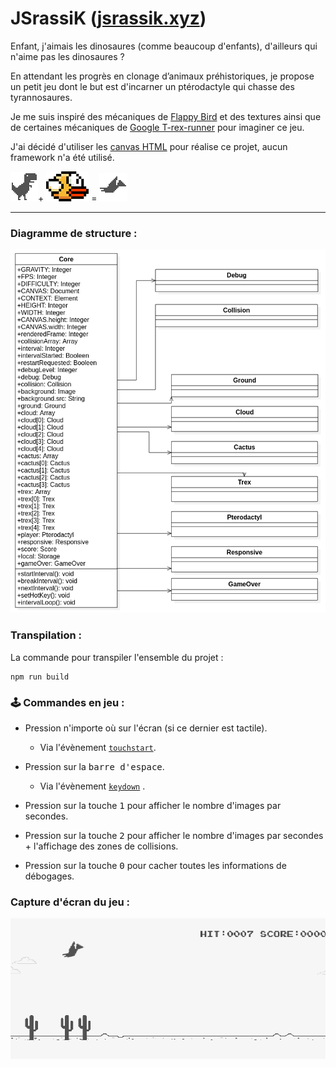 # JSrassiK ([jsrassik.xyz](http://localhost/))

Enfant, j'aimais les dinosaures (comme beaucoup d'enfants), d'ailleurs qui n'aime pas les dinosaures ?

En attendant les progrès en clonage d’animaux préhistoriques, je propose un petit jeu dont le but est d'incarner un ptérodactyle qui chasse des tyrannosaures.

Je me suis inspiré des mécaniques de [Flappy Bird](https://flappybird.io/) et des textures ainsi que de certaines mécaniques de [Google T-rex-runner](chrome://dino/) pour imaginer ce jeu.

J'ai décidé d'utiliser les [canvas HTML](https://developer.mozilla.org/fr/docs/Web/HTML/Element/canvas) pour réalise ce projet, aucun framework n'a été utilisé.

  ![](./conception/mockup/trex.png)+ ![](./conception/mockup/flapybird.png) = ![](./conception/mockup/pterodactyl.gif)  

---

### Diagramme de structure :

![](./conception/uml/structure.png)


### Transpilation :

La commande pour transpiler l'ensemble du projet :

```
npm run build
```

### 🕹️ Commandes en jeu :

* Pression n'importe où sur l'écran (si ce dernier est tactile).
  * Via l'évènement [`touchstart`](https://developer.mozilla.org/fr/docs/Web/Guide/DOM/Events/Touch_events).
* Pression sur la <kbd>barre d'espace</kbd>.
  * Via l'évènement [`keydown`](https://developer.mozilla.org/fr/docs/Web/API/KeyboardEvent) .

* Pression sur la touche <kbd>1</kbd> pour afficher le nombre d'images par secondes.

* Pression sur la touche <kbd>2</kbd> pour afficher le nombre d'images par secondes + l'affichage des zones de collisions.

* Pression sur la touche <kbd>0</kbd> pour cacher toutes les informations de débogages.

### Capture d'écran du jeu :

![](./conception/readme/demo.gif)

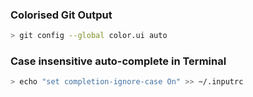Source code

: ### Colorised Git Output
```sh
> git config --global color.ui auto
```

### Case insensitive auto-complete in Terminal
```sh
> echo "set completion-ignore-case On" >> ~/.inputrc
```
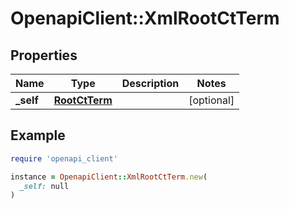 # OpenapiClient::XmlRootCtTerm

## Properties

| Name | Type | Description | Notes |
| ---- | ---- | ----------- | ----- |
| **_self** | [**RootCtTerm**](RootCtTerm.md) |  | [optional] |

## Example

```ruby
require 'openapi_client'

instance = OpenapiClient::XmlRootCtTerm.new(
  _self: null
)
```

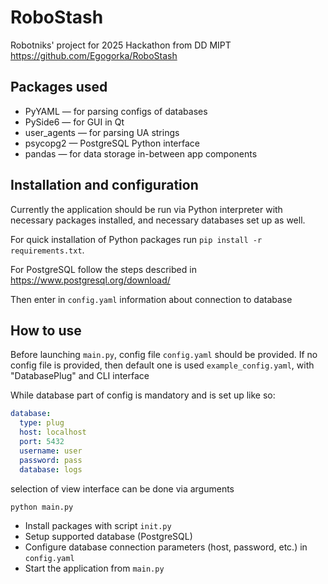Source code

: # RoboStash
Robotniks' project for 2025 Hackathon from DD MIPT
https://github.com/Egogorka/RoboStash

## Packages used

- PyYAML — for parsing configs of databases
- PySide6 — for GUI in Qt
- user_agents — for parsing UA strings
- psycopg2 — PostgreSQL Python interface
- pandas — for data storage in-between app components 

## Installation and configuration

Currently the application should be run via Python interpreter with
necessary packages installed, and necessary databases set up as well.

For quick installation of Python packages run `pip install -r requirements.txt`.

For PostgreSQL follow the steps described in https://www.postgresql.org/download/

Then enter in `config.yaml` information about connection to database



## How to use

Before launching `main.py`, config file `config.yaml` should be provided. 
If no config file is provided, then default one is used `example_config.yaml`, with "DatabasePlug" and CLI interface

While database part of config is mandatory and is set up like so:
```yaml
database:
  type: plug
  host: localhost
  port: 5432
  username: user
  password: pass
  database: logs
```
selection of view interface can be done via arguments
```shell
python main.py 
```

- Install packages with script `init.py`
- Setup supported database (PostgreSQL)
- Configure database connection parameters (host, password, etc.) in `config.yaml`
- Start the application from `main.py`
--------------------------------
**Work item:** Give every entry back unchanged, with no pictures.

**Solution to this task:**
 # JSrassiK ([jsrassik.xyz](http://localhost/))

Enfant, j'aimais les dinosaures (comme beaucoup d'enfants), d'ailleurs qui n'aime pas les dinosaures ?

En attendant les progrès en clonage d’animaux préhistoriques, je propose un petit jeu dont le but est d'incarner un ptérodactyle qui chasse des tyrannosaures.

Je me suis inspiré des mécaniques de [Flappy Bird](https://flappybird.io/) et des textures ainsi que de certaines mécaniques de [Google T-rex-runner](chrome://dino/) pour imaginer ce jeu.

J'ai décidé d'utiliser les [canvas HTML](https://developer.mozilla.org/fr/docs/Web/HTML/Element/canvas) pour réalise ce projet, aucun framework n'a été utilisé.

  ![](./conception/mockup/trex.png)+ ![](./conception/mockup/flapybird.png) = ![](./conception/mockup/pterodactyl.gif)  

---

### Diagramme de structure :

![](./conception/uml/structure.png)


### Transpilation :

La commande pour transpiler l'ensemble du projet :

```
npm run build
```

### 🕹️ Commandes en jeu :

* Pression n'importe où sur l'écran (si ce dernier est tactile).
  * Via l'évènement [`touchstart`](https://developer.mozilla.org/fr/docs/Web/Guide/DOM/Events/Touch_events).
* Pression sur la <kbd>barre d'espace</kbd>.
  * Via l'évènement [`keydown`](https://developer.mozilla.org/fr/docs/Web/API/KeyboardEvent) .

* Pression sur la touche <kbd>1</kbd> pour afficher le nombre d'images par secondes.

* Pression sur la touche <kbd>2</kbd> pour afficher le nombre d'images par secondes + l'affichage des zones de collisions.

* Pression sur la touche <kbd>0</kbd> pour cacher toutes les informations de débogages.

### Capture d'écran du jeu :

![](./conception/readme/demo.gif)

Source code

: ### Colorised Git Output
```sh
> git config --global color.ui auto
```

### Case insensitive auto-complete in Terminal
```sh
> echo "set completion-ignore-case On" >> ~/.inputrc
```
 # OpenapiClient::XmlRootCtTerm

## Properties

| Name | Type | Description | Notes |
| ---- | ---- | ----------- | ----- |
| **_self** | [**RootCtTerm**](RootCtTerm.md) |  | [optional] |

## Example

```ruby
require 'openapi_client'

instance = OpenapiClient::XmlRootCtTerm.new(
  _self: null
)
```

Source code

: # RoboStash
Robotniks' project for 2025 Hackathon from DD MIPT
https://github.com/Egogorka/RoboStash

## Packages used

- PyYAML — for parsing configs of databases
- PySide6 — for GUI in Qt
- user_agents — for parsing UA strings
- psycopg2 — PostgreSQL Python interface
- pandas — for data storage in-between app components 

## Installation and configuration

Currently the application should be run via Python interpreter with
necessary packages installed, and necessary databases set up as well.

For quick installation of Python packages run `pip install -r requirements.txt`.

For PostgreSQL follow the steps described in https://www.postgresql.org/download/

Then enter in `config.yaml` information about connection to database



## How to use

Before launching `main.py`, config file `config.yaml` should be provided. 
If no config file is provided, then default one is used `example_config.yaml`, with "DatabasePlug" and CLI interface

While database part of config is mandatory and is set up like so:
```yaml
database:
  type: plug
  host: localhost
  port: 5432
  username: user
  password: pass
  database: logs
```
selection of view interface can be done via arguments
```shell
python main.py 
```

- Install packages with script `init.py`
- Setup supported database (PostgreSQL)
- Configure database connection parameters (host, password, etc.) in `config.yaml`
- Start the application from `main.py`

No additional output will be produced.